Julian Kwasniewski (any relation to…?   Nah… couldn’t be…) interviewed Archp. Sample of Portland and the transcript of the interview is parked at NLM.   The interview took place last June.

Archbp. Sample talks about why young people are attracted to traditional liturgical worship.

NLM rightly puts this out into public view right now because the 2018 Synod (“walking together”) on “youth” is going on.

My old friend Archbp. Sample and I, when we were a lot younger, sat at the table at St. Agnes in St. Paul and heard the long-time pastor, the late Msgr. Schuler, explain why the seminaries and vocations directors of the time were failing disasters.  He’d say, “They can’t answer three questions: Who is Christ? Who is the Church? Who is the priest?”

The first question that Julian asks Archbp. Sample is: “What is a priest?”

Let’s have a taste of what the Archbishop says about liturgy.  We pick it up well into the interview.  Read the whole thing over there.

JK: It seems that many young people these days are rediscovering contemplation and an ability to give themselves joyfully to Christ through loving the Latin Mass and the old liturgical prayer of the Church.

AS: That’s a very good point, and it’s a point I made in the homily I gave at the Solemn Pontifical Mass at the National Shrine in Washington D.C. You know, the Church was filled with young people!

A lot of times, priests expect that if you go to a Traditional Latin Mass according to the 1962 missal, the church will be filled with grey hair, old people filled with nostalgia for days gone by, and that they have a sort of emotional attachment to the liturgy they grew up with.

But more and more, the majority of the people in the church at these masses are people who never lived during the time when this was the ordinary liturgy, that is, before the Council. If you are under a certain age (and that age is getting higher and higher), you never experienced this liturgy growing up. And yet young people — which is something Pope Benedict XVI said in his letter to the world’s bishops when he issued Summorum Pontificum — have discovered this [form] too, and have found it very spiritually nourishing and satisfying. They have come to love and appreciate it.

That is amazing to me: young people who have never experienced this growing up in the postconciliar Church, with the Ordinary Form (sometimes celebrated well, sometimes very poorly with all kinds of aberrations and abuses), have still discovered the Latin Mass and are attracted to it.

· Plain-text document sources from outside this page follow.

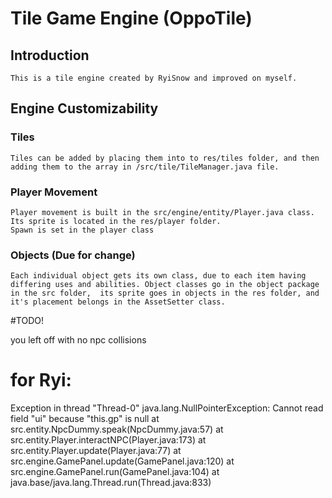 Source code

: # Tile Game Engine (OppoTile)


## Introduction
    This is a tile engine created by RyiSnow and improved on myself.

## Engine Customizability

### Tiles
    Tiles can be added by placing them into to res/tiles folder, and then adding them to the array in /src/tile/TileManager.java file.

### Player Movement
    Player movement is built in the src/engine/entity/Player.java class. Its sprite is located in the res/player folder.
    Spawn is set in the player class

### Objects (Due for change)
    Each individual object gets its own class, due to each item having differing uses and abilities. Object classes go in the object package in the src folder,  its sprite goes in objects in the res folder, and it's placement belongs in the AssetSetter class.


#TODO!

you left off with no npc collisions


# for Ryi:

Exception in thread "Thread-0" java.lang.NullPointerException: Cannot read field "ui" because "this.gp" is null
        at src.entity.NpcDummy.speak(NpcDummy.java:57)
        at src.entity.Player.interactNPC(Player.java:173)
        at src.entity.Player.update(Player.java:77)
        at src.engine.GamePanel.update(GamePanel.java:120)
        at src.engine.GamePanel.run(GamePanel.java:104)
        at java.base/java.lang.Thread.run(Thread.java:833)
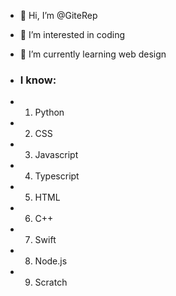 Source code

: - 👋 Hi, I’m @GiteRep
- 👀 I’m interested in coding
- 🌱 I’m currently learning web design
  
- ### I know:
  
-   1. Python
-   2. CSS
-   3. Javascript
-   4. Typescript
-   5. HTML
-   6. C++
-   7. Swift
-   8. Node.js
-   9. Scratch
<!--- 💞️ I’m looking to collaborate on ...
- 📫 How to reach me ...--->

<!---
GiteRep/GiteRep is a ✨ special ✨ repository because its `README.md` (this file) appears on your GitHub profile.
You can click the Preview link to take a look at your changes.
--->
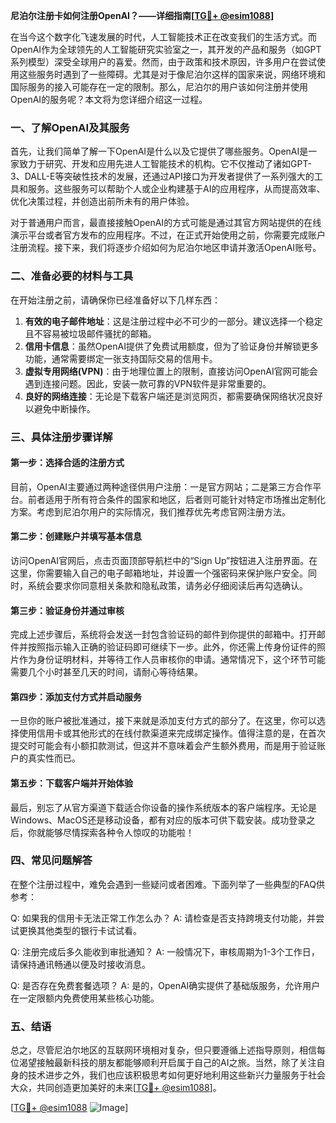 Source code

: **尼泊尔注册卡如何注册OpenAI？——详细指南[[TG💪+ @esim1088](https://t.me/s/esim1088)]**

在当今这个数字化飞速发展的时代，人工智能技术正在改变我们的生活方式。而OpenAI作为全球领先的人工智能研究实验室之一，其开发的产品和服务（如GPT系列模型）深受全球用户的喜爱。然而，由于政策和技术原因，许多用户在尝试使用这些服务时遇到了一些障碍。尤其是对于像尼泊尔这样的国家来说，网络环境和国际服务的接入可能存在一定的限制。那么，尼泊尔的用户该如何注册并使用OpenAI的服务呢？本文将为您详细介绍这一过程。

### 一、了解OpenAI及其服务

首先，让我们简单了解一下OpenAI是什么以及它提供了哪些服务。OpenAI是一家致力于研究、开发和应用先进人工智能技术的机构。它不仅推动了诸如GPT-3、DALL-E等突破性技术的发展，还通过API接口为开发者提供了一系列强大的工具和服务。这些服务可以帮助个人或企业构建基于AI的应用程序，从而提高效率、优化决策过程，并创造出前所未有的用户体验。

对于普通用户而言，最直接接触OpenAI的方式可能是通过其官方网站提供的在线演示平台或者官方发布的应用程序。不过，在正式开始使用之前，你需要完成账户注册流程。接下来，我们将逐步介绍如何为尼泊尔地区申请并激活OpenAI账号。

### 二、准备必要的材料与工具

在开始注册之前，请确保你已经准备好以下几样东西：

1. **有效的电子邮件地址**：这是注册过程中必不可少的一部分。建议选择一个稳定且不容易被垃圾邮件骚扰的邮箱。
2. **信用卡信息**：虽然OpenAI提供了免费试用额度，但为了验证身份并解锁更多功能，通常需要绑定一张支持国际交易的信用卡。
3. **虚拟专用网络(VPN)**：由于地理位置上的限制，直接访问OpenAI官网可能会遇到连接问题。因此，安装一款可靠的VPN软件是非常重要的。
4. **良好的网络连接**：无论是下载客户端还是浏览网页，都需要确保网络状况良好以避免中断操作。

### 三、具体注册步骤详解

#### 第一步：选择合适的注册方式
目前，OpenAI主要通过两种途径供用户注册：一是官方网站；二是第三方合作平台。前者适用于所有符合条件的国家和地区，后者则可能针对特定市场推出定制化方案。考虑到尼泊尔用户的实际情况，我们推荐优先考虑官网注册方法。

#### 第二步：创建账户并填写基本信息
访问OpenAI官网后，点击页面顶部导航栏中的“Sign Up”按钮进入注册界面。在这里，你需要输入自己的电子邮箱地址，并设置一个强密码来保护账户安全。同时，系统会要求你同意相关条款和隐私政策，请务必仔细阅读后再勾选确认。

#### 第三步：验证身份并通过审核
完成上述步骤后，系统将会发送一封包含验证码的邮件到你提供的邮箱中。打开邮件并按照指示输入正确的验证码即可继续下一步。此外，你还需上传身份证件的照片作为身份证明材料，并等待工作人员审核你的申请。通常情况下，这个环节可能需要几个小时甚至几天的时间，请耐心等待结果。

#### 第四步：添加支付方式并启动服务
一旦你的账户被批准通过，接下来就是添加支付方式的部分了。在这里，你可以选择使用信用卡或其他形式的在线付款渠道来完成绑定操作。值得注意的是，在首次提交时可能会有小额扣款测试，但这并不意味着会产生额外费用，而是用于验证账户的真实性而已。

#### 第五步：下载客户端并开始体验
最后，别忘了从官方渠道下载适合你设备的操作系统版本的客户端程序。无论是Windows、MacOS还是移动设备，都有对应的版本可供下载安装。成功登录之后，你就能够尽情探索各种令人惊叹的功能啦！

### 四、常见问题解答

在整个注册过程中，难免会遇到一些疑问或者困难。下面列举了一些典型的FAQ供参考：

Q: 如果我的信用卡无法正常工作怎么办？
A: 请检查是否支持跨境支付功能，并尝试更换其他类型的银行卡试试看。

Q: 注册完成后多久能收到审批通知？
A: 一般情况下，审核周期为1-3个工作日，请保持通讯畅通以便及时接收消息。

Q: 是否存在免费套餐选项？
A: 是的，OpenAI确实提供了基础版服务，允许用户在一定限额内免费使用某些核心功能。

### 五、结语

总之，尽管尼泊尔地区的互联网环境相对复杂，但只要遵循上述指导原则，相信每位渴望接触最新科技的朋友都能够顺利开启属于自己的AI之旅。当然，除了关注自身的技术进步之外，我们也应该积极思考如何更好地利用这些新兴力量服务于社会大众，共同创造更加美好的未来[[TG💪+ @esim1088](https://t.me/s/esim1088)]。

[[TG💪+ @esim1088](https://t.me/s/esim1088) ![Image](https://i.postimg.cc/4NQfJmqS/Snipaste-2025-05-13-00-14-12.png)] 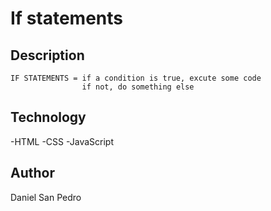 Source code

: # If statements

## Description

    IF STATEMENTS = if a condition is true, excute some code
                    if not, do something else

## Technology

-HTML
-CSS
-JavaScript

## Author

Daniel San Pedro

JK: What, in your view, accounts for that attraction?

AS: I would say its beauty, its solemnity, the sense of transcendence, of mystery. Not mystery in the sense of “Oh, we don’t know what’s going on,” but rather, that there is a mysterium tremendum celebrated here, a tremendous mystery. The liturgy in the old rite really conveys the essential nature and meaning of the Mass, which is to represent the once-for-all sacrifice of Christ which he offered on the Cross and now sacramentally, in an unbloody manner, in the Holy Mass.

I think young people are drawn to it because it feeds a spiritual need that they have. There is something to this form of the liturgy, in and of itself, that speaks to the heart of youth. Young people will continue to discover this, and they will be the ones who carry forward the Extraordinary Form when the older generation goes to their reward. Certainly this will be young people of your generation, but … I’m 57. I was baptized in the old rite, but by the time I was aware and cognizant of Mass, we had already come to the new liturgy. So everybody younger than me has no experience really of this liturgy. Anyone under my age could be considered “young” in discovering this beautiful liturgy!

JK: Your Excellency, what would you say is the most important element of tradition for the Catholic youth to hold and cherish at this time?

AS: I think what young people need to do first is to discover — and many have — the Church’s tradition. Many young people have been deprived, in a certain way, of our Catholic heritage, of the great tradition which is ours in the Catholic Church. I know for myself I feel I was … I don’t want to say cheated because that sounds like someone did it intentionally out of ill will for me … but I feel like I was deprived of real teaching and appreciation and contact with my Catholic culture and my Catholic tradition and where we come from. I lived in and grew up in an age when there was this attitude that the Church had, in some way, hit a reset button at Vatican II, and that we could let go of all the past, as if the Church needed a new beginning and a fresh start.

You are far too young to have lived through that experience, and you are very blessed to live in the time that you do, because there was nothing like this for me when I was growing up. I grew up in a time when all of those things in the past had to be cast aside. Even something as simple as the Rosary, it was kind of discouraged — or if not discouraged, it was certainly not encouraged. I never saw Eucharistic Exposition and Benediction until I was a college student. I never knew such a thing existed. I grew up when there was a lot of experimentation with the Mass, always trying to make it “fresh and new.” There was a period of time growing up when you came to Mass on Sunday, and you just didn’t know what was going to happen next! The changes were coming so fast, and not just changes but experimentation and aberrations. So I was deprived of any contact with my tradition; I discovered it, on my own, as a college student.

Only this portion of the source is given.